Tuition increases are not an acceptable solution to the financial well-being of our institutions. Nor are cuts to our valued faculty and staff or student success programs. Revenue and state funding are the only acceptable solutions to the higher education funding crisis. Right now, the University of Oregon is looking at tuition increases as one of the ways out of the huge budget hole we are facing. This is because of the willingness of the legislature to take tuition increases as a given, forcing students to be a back-up revenue source for the state. Our tuition gets raised every year. We’re hungry, we’re in debt and we’re dropping out in alarming numbers. Meanwhile, our faculty and staff are largely overworked and underpaid. Enough is enough.

The overwhelming sentiment we hear in Salem is that legislators do not trust administrators at our universities to be financially responsible with state funds allocated. We look forward to working with universities and legislators to understand where money is going in our institution and why it is crucial that the state fixes its broken revenue system and fully fund higher education.

But the biggest problem is not the behavior of our administrators, it is the behavior of our legislature. The constant divestment from higher education has essentially privatized it.

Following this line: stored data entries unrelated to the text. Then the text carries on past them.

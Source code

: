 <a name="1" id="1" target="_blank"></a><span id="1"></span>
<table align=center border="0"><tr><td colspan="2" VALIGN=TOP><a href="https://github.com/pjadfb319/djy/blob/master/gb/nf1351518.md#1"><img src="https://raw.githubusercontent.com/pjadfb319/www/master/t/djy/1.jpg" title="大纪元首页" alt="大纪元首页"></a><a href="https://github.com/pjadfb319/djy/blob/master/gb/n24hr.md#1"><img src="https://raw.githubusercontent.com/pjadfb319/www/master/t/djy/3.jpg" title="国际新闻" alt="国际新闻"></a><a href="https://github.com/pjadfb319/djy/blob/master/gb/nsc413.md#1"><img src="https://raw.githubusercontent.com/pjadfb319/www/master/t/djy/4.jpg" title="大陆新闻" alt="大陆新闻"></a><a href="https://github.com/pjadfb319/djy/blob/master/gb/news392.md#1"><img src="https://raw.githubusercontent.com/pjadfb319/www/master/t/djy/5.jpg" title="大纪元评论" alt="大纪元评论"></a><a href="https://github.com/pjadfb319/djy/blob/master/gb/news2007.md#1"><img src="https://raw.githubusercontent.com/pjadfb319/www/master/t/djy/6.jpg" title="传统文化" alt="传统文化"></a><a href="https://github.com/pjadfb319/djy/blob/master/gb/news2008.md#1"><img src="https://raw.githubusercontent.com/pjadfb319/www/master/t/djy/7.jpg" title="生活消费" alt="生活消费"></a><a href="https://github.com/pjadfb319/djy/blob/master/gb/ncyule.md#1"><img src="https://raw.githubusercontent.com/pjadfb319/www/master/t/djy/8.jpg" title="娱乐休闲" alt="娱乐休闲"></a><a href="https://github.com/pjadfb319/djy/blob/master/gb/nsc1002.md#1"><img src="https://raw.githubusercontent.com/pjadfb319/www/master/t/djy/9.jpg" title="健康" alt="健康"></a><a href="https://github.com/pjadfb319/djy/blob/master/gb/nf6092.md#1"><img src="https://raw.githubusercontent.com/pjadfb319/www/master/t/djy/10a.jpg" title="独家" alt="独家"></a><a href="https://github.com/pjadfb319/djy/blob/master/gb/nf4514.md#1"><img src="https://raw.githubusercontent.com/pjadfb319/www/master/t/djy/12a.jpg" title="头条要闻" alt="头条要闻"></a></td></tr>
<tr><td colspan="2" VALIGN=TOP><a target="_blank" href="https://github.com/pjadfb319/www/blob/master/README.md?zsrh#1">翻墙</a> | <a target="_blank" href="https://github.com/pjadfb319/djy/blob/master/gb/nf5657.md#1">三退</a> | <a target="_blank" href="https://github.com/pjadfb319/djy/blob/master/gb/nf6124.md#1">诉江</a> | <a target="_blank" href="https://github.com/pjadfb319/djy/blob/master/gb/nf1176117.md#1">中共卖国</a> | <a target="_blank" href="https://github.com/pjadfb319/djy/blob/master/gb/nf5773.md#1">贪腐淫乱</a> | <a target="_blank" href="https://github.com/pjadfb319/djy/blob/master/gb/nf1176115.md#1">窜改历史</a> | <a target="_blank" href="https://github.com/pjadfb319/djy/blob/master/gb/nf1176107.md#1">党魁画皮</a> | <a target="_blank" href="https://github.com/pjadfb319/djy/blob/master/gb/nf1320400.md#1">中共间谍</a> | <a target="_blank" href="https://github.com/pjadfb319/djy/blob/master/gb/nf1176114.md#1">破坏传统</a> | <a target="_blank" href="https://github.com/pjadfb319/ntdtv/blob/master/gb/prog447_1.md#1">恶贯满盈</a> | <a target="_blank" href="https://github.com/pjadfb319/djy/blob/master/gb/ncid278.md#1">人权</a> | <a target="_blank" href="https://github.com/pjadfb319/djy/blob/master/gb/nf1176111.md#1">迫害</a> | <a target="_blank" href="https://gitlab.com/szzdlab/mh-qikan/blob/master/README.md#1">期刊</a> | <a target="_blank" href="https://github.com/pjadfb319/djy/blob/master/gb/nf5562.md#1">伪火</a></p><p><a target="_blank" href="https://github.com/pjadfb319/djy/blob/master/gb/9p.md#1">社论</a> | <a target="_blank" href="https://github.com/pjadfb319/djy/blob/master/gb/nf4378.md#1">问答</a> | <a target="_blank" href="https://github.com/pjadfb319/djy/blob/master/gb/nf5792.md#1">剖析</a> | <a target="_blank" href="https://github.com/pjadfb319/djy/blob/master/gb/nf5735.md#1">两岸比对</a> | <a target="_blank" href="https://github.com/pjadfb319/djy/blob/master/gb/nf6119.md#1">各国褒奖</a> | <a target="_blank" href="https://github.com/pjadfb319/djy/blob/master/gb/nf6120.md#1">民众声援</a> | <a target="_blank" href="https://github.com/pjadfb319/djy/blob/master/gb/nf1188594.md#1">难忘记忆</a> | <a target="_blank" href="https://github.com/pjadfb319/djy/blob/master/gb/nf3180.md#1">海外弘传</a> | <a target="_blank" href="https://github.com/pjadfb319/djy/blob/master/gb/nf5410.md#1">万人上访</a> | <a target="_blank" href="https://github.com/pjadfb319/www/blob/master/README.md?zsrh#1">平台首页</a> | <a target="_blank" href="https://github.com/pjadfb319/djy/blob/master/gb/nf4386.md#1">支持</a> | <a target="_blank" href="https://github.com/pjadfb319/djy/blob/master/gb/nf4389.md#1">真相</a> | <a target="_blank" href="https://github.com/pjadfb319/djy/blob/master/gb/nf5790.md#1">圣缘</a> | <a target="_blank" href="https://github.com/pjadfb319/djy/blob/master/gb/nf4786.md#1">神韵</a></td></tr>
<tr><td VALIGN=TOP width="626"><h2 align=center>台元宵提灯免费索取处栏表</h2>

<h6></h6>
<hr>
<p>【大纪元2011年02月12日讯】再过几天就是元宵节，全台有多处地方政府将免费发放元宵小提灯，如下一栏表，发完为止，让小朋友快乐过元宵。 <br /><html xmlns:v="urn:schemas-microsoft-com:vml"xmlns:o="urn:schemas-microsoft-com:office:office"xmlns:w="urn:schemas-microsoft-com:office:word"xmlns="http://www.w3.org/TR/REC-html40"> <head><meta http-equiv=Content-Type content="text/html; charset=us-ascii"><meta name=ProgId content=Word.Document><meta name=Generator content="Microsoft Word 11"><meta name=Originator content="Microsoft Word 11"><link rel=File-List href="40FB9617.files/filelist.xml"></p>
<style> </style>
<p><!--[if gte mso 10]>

The bulk of funding for our institutions is now from students’ pockets rather than the state. This is essentially an austerity measure. There has to be a way to keep college affordable for students without cutting unionized workers who are also vulnerable to the university complex and divestment of the state. We cannot afford to continue this trend.

We hope that this bill will spark conversations about what it would look like for Oregon to truly fund its higher education system, rather than relying once again on tuition hikes or cuts to our valued faculty and staff. We also hope it will spark discussions about how institutions such as UO can remain accountable to us, the students, and to the faculty and staff who make this a place where we can come to learn.